- What you have to do -
Among the entries, find the lines with the string "linear" and report them.

- Saved entries -
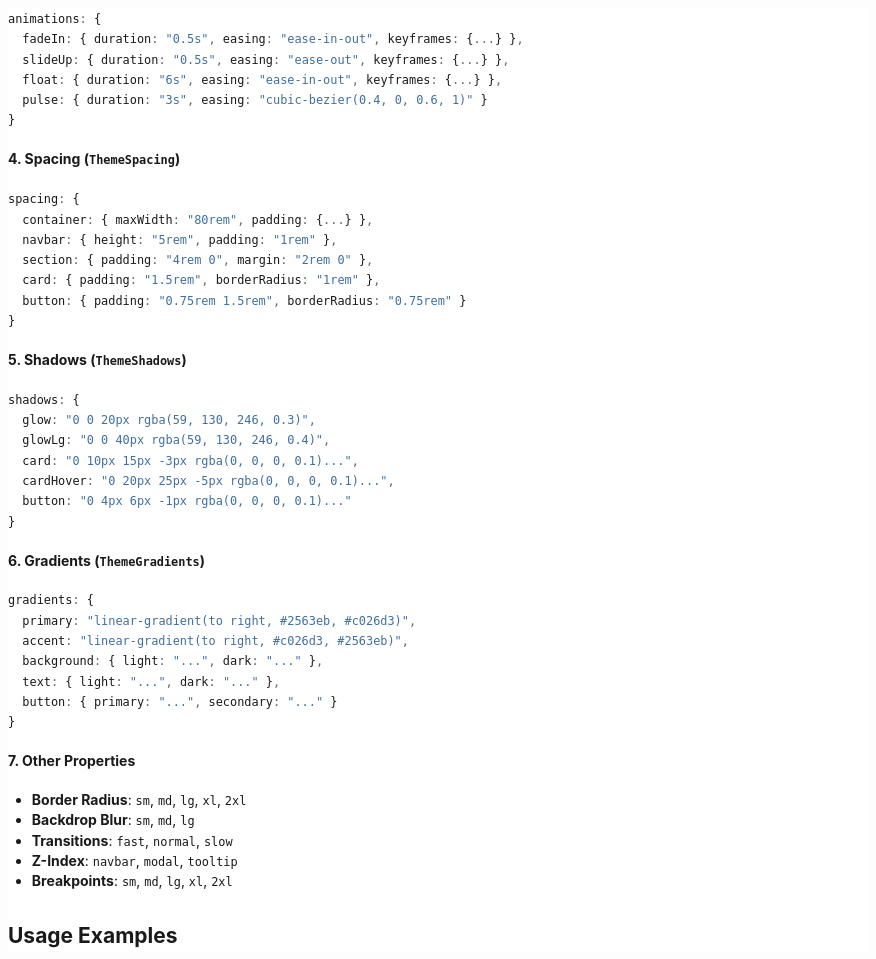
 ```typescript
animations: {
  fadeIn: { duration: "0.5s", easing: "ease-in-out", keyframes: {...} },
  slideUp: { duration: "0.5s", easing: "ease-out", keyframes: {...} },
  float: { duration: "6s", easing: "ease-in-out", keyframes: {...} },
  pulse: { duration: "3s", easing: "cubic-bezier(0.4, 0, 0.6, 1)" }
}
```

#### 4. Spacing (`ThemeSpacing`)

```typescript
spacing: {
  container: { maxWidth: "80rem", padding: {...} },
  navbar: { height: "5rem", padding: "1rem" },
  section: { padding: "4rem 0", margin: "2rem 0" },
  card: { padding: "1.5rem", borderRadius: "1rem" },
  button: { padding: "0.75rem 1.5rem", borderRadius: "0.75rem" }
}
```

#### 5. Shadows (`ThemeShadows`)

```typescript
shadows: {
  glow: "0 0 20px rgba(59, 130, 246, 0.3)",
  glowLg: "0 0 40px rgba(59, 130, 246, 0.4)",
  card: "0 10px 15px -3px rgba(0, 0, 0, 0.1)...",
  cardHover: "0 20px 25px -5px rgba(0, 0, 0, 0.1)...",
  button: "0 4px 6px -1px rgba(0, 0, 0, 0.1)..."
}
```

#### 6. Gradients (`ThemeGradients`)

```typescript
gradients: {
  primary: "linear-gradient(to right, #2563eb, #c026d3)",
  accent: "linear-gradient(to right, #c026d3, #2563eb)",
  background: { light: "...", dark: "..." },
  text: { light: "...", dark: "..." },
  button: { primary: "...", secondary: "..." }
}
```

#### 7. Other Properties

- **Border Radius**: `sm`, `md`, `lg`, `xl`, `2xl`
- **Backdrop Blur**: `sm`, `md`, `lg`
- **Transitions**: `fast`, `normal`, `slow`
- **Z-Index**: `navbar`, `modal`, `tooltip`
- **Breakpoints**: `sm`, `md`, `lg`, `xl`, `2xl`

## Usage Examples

...

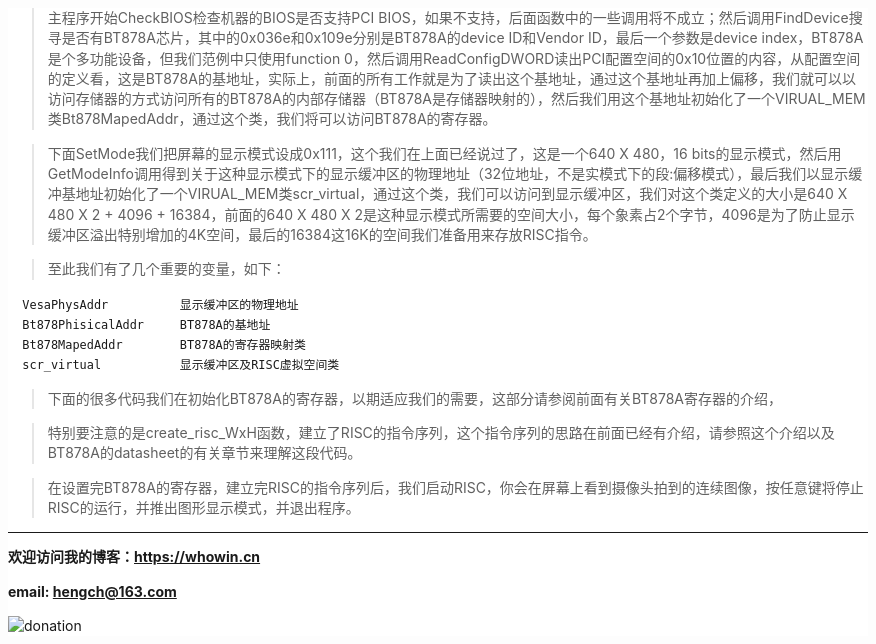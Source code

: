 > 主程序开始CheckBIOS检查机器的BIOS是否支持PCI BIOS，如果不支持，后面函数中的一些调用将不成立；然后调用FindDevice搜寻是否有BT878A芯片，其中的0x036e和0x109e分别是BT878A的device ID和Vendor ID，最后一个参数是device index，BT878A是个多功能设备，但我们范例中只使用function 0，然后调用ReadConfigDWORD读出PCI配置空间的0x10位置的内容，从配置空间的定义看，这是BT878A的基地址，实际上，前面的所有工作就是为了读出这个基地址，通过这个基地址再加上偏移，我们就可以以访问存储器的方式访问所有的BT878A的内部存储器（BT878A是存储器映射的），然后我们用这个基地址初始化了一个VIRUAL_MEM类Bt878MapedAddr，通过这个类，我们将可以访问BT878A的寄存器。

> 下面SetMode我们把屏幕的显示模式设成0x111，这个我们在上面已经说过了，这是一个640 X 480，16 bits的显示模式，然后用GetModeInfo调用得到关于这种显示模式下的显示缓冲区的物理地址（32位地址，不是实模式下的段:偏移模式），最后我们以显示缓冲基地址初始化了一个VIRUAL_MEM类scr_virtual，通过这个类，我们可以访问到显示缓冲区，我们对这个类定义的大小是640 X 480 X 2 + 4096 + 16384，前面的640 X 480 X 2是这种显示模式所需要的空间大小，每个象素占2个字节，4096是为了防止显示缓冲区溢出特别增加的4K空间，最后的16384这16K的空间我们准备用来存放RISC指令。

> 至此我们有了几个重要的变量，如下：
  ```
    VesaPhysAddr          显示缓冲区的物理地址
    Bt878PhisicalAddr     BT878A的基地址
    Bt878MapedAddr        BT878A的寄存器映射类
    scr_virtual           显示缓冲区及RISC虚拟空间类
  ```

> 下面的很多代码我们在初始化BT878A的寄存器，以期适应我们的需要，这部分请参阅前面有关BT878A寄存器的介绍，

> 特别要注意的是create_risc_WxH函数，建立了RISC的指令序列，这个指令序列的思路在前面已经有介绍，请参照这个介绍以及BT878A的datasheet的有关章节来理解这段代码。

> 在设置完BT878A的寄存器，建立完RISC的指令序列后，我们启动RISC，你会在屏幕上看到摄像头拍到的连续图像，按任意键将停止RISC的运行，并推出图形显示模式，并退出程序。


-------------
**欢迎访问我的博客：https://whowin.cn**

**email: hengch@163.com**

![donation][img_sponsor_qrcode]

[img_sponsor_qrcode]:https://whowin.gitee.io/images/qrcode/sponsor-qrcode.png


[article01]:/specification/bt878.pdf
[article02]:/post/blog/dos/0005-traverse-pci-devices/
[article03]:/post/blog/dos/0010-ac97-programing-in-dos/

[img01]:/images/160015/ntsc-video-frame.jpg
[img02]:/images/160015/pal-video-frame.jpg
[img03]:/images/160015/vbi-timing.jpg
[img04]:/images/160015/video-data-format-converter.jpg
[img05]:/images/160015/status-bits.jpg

- Solved exercise -
  primary: "linear-gradient(to right, #2563eb, #c026d3)",
  accent: "linear-gradient(to right, #c026d3, #2563eb)",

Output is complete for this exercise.